As an architect there is the constant play between dimensions, of 2d & 3d, showing spatial complexity through two-dimensional representations. As an artist, certain manifestations of my work are seemingly unrelated, however, they are simply different approaches from the same architectural methodology of making the world understandable by switching between dimensions. In this search for the essential elements are highlighted, cars and people are deliberately avoided in the photography, in the folded figures the human is lifted from reality, as it were, and presented in short stories. It is a method that is also often used in the design process, to consciously isolate elements in order to work out the process in sub-problems that will eventually converge. You could see people as elevated above everything else, but in my work they are scaled down to the very fragile 1 to 50. Who knows, possibly the bronze figures will be swallowed up by trees and nature and thus mankind will disappear again.

To conclude: the complex process of making architecture (for instance, when designing a library, there are different users, stakeholders, makers, technology, etcetera which force you to unite complex questions while keeping the architecture, form and meaning intact) and the artistic iwert are mirror worlds. By designing over and over again, assimilating, the thought process becomes part and one with oneself. The artistic walkway is like the inside-out, upside-down process of the (architectural) design process, using the same thought patterns and tools. I see things in reality, try to simplify them in an architectural way and thus make complexity understandable as an image. One can see it as different ways of cutting through reality, which will manifest itself naturally rather diversely in my work. The photograph as a cross-section, the folding figure as a floor plan. Thinking in sections through reality. This is often very understandable for fellow architects, but for people who think less about space it is more difficult to grasp, which makes the coherence less clear. Whereby that mystery is not at all problematic for me and I like to keep it that way. This written reflection is an attempt to explain and understand that mystery and the diversity of manifestations for myself. My creations express themselves naturally and indivisibly in different directions, there always are subtle connections however.

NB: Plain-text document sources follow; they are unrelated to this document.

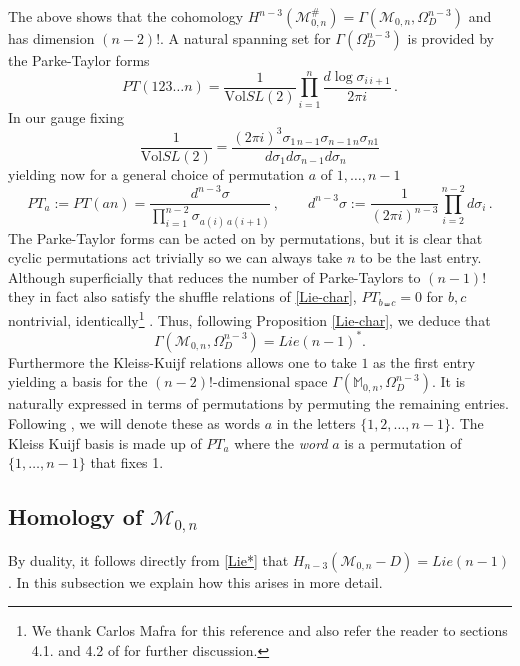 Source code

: \documentclass[11pt]{article}
\newcommand{\M}{\mathbb{M}}
\newcommand{\cM}{\mathcal{M}}
\newcommand{\1}{{\rm 1\hskip-0.25em I}}
\begin{document}
 The above shows that the cohomology $H^{n-3}(\cM_{0,n}^\#)=\Gamma (\cM_{0,n},\Omega^{n-3}_D)$ and has dimension $(n-2)!$.  A natural spanning set for 
 $\Gamma(\Omega^{n-3}_D)$ is provided by the Parke-Taylor forms  
\begin{equation}
PT(123\ldots n)=\frac{1}{\mathrm{Vol}SL(2)} \prod_{i=1}^n \frac{d\log \sigma_{i\, i+1}}{2\pi i}\, .
\end{equation}
In our gauge fixing 
\begin{equation}
\frac{1}{\mathrm{Vol}SL(2)}=\frac{(2\pi i)^3\sigma_{1\, n-1}\sigma_{n-1\, n}\sigma_{n1}}{d\sigma_1d\sigma_{n-1} d\sigma_n}
\end{equation}
yielding now for a general choice of permutation $a$ of $1,\ldots ,n-1$
\begin{equation}
PT_a:=PT(a n)=\frac{d^{n-3}\sigma }{\prod_{i=1}^{n-2} 
\sigma_{{a(i)\, a(i+1)}}} \, , \qquad d^{n-3}\sigma:=\frac{1}{(2\pi i)^{n-3}}\prod_{i=2}^{n-2} d\sigma_i\, .
\end{equation}
The Parke-Taylor forms can be acted on by permutations, but it is clear that cyclic permutations act trivially so we can always take $n$ to be the last entry. Although superficially that reduces the number of Parke-Taylors to $(n-1)!$ they in fact also satisfy the shuffle relations of \ref{Lie-char}, $PT_{b\shuffle c}=0$ for $b,c$ nontrivial, identically\footnote{We thank Carlos Mafra for this reference and also refer the reader to sections 4.1. and 4.2 of  \cite{Mafra:2015vca} for further discussion.} \cite{Cresson:2006}.
Thus, following Proposition \ref{Lie-char}, we deduce that 
\begin{equation}
\Gamma(\cM_{0,n},\Omega^{n-3}_D)=Lie(n-1)^*. \label{Lie*}
\end{equation}
  Furthermore the Kleiss-Kuijf relations allows one to take $1$ as the first entry yielding a basis for the $(n-2)!$-dimensional space $\Gamma(\M_{0,n},\Omega^{n-3}_D)$. It is naturally expressed in terms of permutations  by permuting the remaining entries. Following \cite{Reutenauer}, we will denote these as words $a$ in the letters $\{1,2,\ldots ,n-1\}$. The Kleiss Kuijf basis is made up of $PT_a$ where the \emph{word} $a$ is a permutation of $\{1,\ldots, n-1\}$ that fixes 1.



\subsection{Homology of $\cM_{0,n}$}
By duality, it follows directly from \eqref{Lie*} that $H_{n-3}(\cM_{0,n}-D)=Lie(n-1)$.  In this subsection we explain how this arises in more detail.
\end{document}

Every attempt in the past to arrive at one balanced direction has been bogged down in stagnation. The constant switching between different areas of work may seem to indicate a restless mind, but for me it is rather an expression of an active creative mind. I regularly get the remark that I am unable to distinguish between main issues and minor ones. But in the mind of the architect everything is connected to everything else, there are so many connections within a project that have to be taken into account that architects have learned to juggle a spectrum of conditions without feeling restless or nervous. You could call it holistic thinking. Architecture is in itself a positive process in which an equation with too many unknowns is nevertheless solved and through time you learn to trust the fact that, through context study, variations, working out different sub-problems, spatial thinking and thereby composing questions, conditions of use and plastic possibilities and constructive considerations, a game is played in the mind of the architect. You have to respect that game and let it be game, directing and contemplating, evaluating, going back and forth and back again, but certainly trusting in a solution. Any attempt to limit and formalize that process leads to coercive and lifeless formalism. In this sense, architecture is certainly art, but not free. After all, as an architect you bear the responsibility for usability, durability and stability, as well as beauty, bound by the laws of physics in a strongly limited world while in the human mind everything is possible. My free work escapes that rough harsh reality with great respect for the be-wondering that so often has to be abandoned during the architectural design process.